We have a PHMSA ANPR [linked below] that merits your attention and response before Friday, the 13th of February, to give us time to assemble comments on or before the deadline of March 4, 2026.
Federal Register – Deadline March 4, 2026
Synopsis of the Proposed Rulemaking
The linked document above is an Advance Notice of Proposed Rulemaking (ANPRM) issued by the Pipeline and Hazardous Materials Safety Administration (PHMSA) seeking stakeholder input on whether and how the Hazardous Materials Regulations (HMR; 49 CFR Parts 171–180) should be revised to accommodate the transportation of hazardous materials using highly automated transportation systems.
The ANPRM does not propose regulatory text. Instead, it initiates a comprehensive policy inquiry addressing the growing use of automated and semi-automated systems—including unmanned aircraft systems (UAS/drones), automated commercial motor vehicles, autonomous rail operations, and maritime autonomous surface ships—to move hazardous materials in commerce.
PHMSA’s stated purpose is to determine whether existing HMR provisions—largely designed around human-operated transportation models—remain adequate, or whether revisions, guidance, definitions, or performance-based alternatives are needed to ensure equivalent or enhanced safety in automated environments.

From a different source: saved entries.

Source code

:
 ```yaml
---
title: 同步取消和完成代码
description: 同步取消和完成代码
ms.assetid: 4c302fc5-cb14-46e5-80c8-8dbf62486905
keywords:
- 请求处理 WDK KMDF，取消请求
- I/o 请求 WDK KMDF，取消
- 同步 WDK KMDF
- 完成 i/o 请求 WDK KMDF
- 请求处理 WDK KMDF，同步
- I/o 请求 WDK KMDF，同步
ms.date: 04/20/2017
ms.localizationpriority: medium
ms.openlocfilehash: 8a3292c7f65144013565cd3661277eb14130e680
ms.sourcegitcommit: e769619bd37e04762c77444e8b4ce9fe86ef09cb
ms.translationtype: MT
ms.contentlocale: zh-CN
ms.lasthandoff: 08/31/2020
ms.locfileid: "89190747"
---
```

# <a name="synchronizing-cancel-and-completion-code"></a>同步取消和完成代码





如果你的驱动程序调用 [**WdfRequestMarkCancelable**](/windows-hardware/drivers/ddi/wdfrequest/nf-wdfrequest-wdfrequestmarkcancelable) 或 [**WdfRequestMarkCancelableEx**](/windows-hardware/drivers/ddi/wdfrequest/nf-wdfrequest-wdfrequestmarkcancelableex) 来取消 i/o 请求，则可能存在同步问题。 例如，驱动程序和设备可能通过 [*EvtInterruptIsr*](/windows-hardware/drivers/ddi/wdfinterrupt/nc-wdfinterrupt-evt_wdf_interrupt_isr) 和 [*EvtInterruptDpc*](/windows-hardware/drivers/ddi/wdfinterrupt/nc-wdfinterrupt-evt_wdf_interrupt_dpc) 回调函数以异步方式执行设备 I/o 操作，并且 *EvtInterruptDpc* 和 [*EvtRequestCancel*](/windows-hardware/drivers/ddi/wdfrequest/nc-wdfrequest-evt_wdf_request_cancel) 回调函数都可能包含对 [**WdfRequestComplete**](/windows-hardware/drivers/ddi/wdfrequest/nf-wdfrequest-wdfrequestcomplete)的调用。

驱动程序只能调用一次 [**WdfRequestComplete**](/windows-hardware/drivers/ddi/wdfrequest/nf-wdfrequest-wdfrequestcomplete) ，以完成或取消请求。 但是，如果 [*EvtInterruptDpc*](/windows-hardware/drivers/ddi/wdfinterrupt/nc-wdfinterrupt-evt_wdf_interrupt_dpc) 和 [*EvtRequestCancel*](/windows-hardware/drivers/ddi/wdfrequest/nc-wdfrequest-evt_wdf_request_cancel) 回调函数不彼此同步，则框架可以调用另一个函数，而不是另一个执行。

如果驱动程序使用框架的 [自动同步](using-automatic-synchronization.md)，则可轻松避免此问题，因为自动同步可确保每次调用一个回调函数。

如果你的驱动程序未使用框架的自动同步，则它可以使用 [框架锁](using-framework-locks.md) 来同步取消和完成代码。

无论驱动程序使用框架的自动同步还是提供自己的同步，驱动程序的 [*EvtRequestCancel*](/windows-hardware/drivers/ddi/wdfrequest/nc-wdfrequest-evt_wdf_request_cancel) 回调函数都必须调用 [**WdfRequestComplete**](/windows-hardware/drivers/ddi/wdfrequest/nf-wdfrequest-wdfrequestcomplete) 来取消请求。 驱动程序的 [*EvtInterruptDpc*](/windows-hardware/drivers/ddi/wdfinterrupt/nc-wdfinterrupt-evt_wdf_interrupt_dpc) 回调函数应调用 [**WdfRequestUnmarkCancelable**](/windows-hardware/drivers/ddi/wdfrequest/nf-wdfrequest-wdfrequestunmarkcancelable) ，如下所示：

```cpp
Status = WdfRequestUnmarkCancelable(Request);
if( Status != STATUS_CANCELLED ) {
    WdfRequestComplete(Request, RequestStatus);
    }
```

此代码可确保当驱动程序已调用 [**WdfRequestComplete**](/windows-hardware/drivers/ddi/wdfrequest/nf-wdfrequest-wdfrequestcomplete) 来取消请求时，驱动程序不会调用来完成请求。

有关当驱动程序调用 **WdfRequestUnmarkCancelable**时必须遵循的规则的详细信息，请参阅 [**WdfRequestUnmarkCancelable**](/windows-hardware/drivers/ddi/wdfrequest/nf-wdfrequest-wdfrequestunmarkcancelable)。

The ANPRM identifies seven core regulatory areas potentially affected:
- Special permits
- Shipping papers and emergency response information
- Hazard communication (marking, labeling, placarding)
- Training
- Security plans and in-depth security training
- Packaging
- Loading and unloading
PHMSA also conducts a mode-by-mode analysis (rail, air, vessel, highway) and poses extensive technical, economic, and legal questions to inform a future Notice of Proposed Rulemaking (NPRM). Public comments are due March 4, 2026.
Implications for IHMM Credential Holders
CHMMs (Certified Hazardous Materials Managers)
For CHMMs, this ANPRM signals a paradigm shift in hazmat compliance management. Core compliance functions—shipping papers, hazard communication, employee training, incident reporting, and security planning—may transition from human-centric processes to system-centric, performance-based models.
CHMMs will be increasingly expected to:
- Interpret HMR applicability where no driver, pilot, or crew is present
- Oversee electronic shipping paper systems and automated emergency notification protocols
- Integrate automation risk assessments into compliance programs
- Manage cross-agency requirements involving PHMSA, FAA, FMCSA, FRA, TSA, and USCG
This rulemaking elevates the CHMM role from traditional compliance oversight to governance of automated safety systems.
CHMPs (Certified Hazardous Materials Practitioners)
CHMPs will be directly affected at the operational and implementation level. The ANPRM foreshadows changes to:
- Packaging performance standards for drone and automated vehicle transport
- Inspection, acceptance, and rejection processes conducted remotely or autonomously
- Modified training models where “hazmat employees” may be system monitors rather than handlers
- New security and cybersecurity considerations tied to automated platforms
Practitioners will need to translate evolving regulatory intent into standard operating procedures that remain defensible under enforcement scrutiny.
CDGPs (Certified Dangerous Goods Professionals)
For CDGPs operating in international or multimodal contexts, the ANPRM raises important harmonization and divergence risks. PHMSA explicitly solicits comment on alignment with:
- ICAO Technical Instructions
- IMDG Code
- UN Model Regulations
- Emerging IMO MASS frameworks
CDGPs will need to navigate potential mismatches between U.S. HMR automation rules and international dangerous goods regimes, particularly for air and maritime transport involving unmanned or highly automated systems.
Bottom Line for IHMM
This ANPRM represents an early but consequential step toward rewriting the regulatory assumptions underlying hazardous materials transportation. If finalized, future rules will materially expand the professional scope, technical expectations, and legal exposure of CHMMs, CHMPs, and CDGPs.
IHMM and its certificants are well-positioned—and arguably essential—to inform PHMSA’s approach, particularly on:
- Training equivalency
- Performance-based compliance models
- Small-entity impacts
- Practical enforceability in automated operations
Strategic engagement at the ANPRM stage can shape the regulatory framework that will define hazardous materials management for the next decade.